──────── DATA UNDER STUDY ────────

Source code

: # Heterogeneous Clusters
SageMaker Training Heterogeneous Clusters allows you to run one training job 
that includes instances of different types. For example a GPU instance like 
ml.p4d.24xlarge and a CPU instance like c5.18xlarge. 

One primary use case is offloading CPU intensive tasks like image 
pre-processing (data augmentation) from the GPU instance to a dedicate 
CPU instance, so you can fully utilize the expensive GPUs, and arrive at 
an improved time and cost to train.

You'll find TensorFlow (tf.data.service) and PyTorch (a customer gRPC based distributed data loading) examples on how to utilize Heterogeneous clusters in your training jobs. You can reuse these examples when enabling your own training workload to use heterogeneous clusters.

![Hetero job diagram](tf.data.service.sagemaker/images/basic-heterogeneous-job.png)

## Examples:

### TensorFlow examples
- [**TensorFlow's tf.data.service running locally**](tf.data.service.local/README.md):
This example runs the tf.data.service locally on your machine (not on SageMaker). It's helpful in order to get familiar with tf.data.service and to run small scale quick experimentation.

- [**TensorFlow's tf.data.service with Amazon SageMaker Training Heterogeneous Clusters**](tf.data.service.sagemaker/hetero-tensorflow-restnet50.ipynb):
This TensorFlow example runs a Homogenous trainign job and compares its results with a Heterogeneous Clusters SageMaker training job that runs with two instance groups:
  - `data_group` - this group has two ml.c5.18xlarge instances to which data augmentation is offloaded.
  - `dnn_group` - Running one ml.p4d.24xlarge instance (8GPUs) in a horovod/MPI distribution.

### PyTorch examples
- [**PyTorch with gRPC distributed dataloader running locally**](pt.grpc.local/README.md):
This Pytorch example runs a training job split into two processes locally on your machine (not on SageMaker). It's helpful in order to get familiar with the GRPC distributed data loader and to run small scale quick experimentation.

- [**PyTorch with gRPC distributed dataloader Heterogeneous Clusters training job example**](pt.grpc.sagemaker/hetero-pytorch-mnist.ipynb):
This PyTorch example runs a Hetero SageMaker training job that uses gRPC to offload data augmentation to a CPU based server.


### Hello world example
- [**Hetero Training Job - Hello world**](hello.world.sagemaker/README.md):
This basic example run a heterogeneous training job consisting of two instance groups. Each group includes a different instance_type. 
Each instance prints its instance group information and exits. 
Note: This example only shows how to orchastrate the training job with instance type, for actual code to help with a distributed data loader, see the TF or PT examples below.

────────

→ **WORK TO COMPLETE**: Looking at the data above, write out exactly the lines that start at the one containing "- [**Hetero Training" and end at the one containing "Each instance prints"; include both and nothing beyond.

→ **YOUR RESPONSE**:
- [**Hetero Training Job - Hello world**](hello.world.sagemaker/README.md):
This basic example run a heterogeneous training job consisting of two instance groups. Each group includes a different instance_type. 
Each instance prints its instance group information and exits. 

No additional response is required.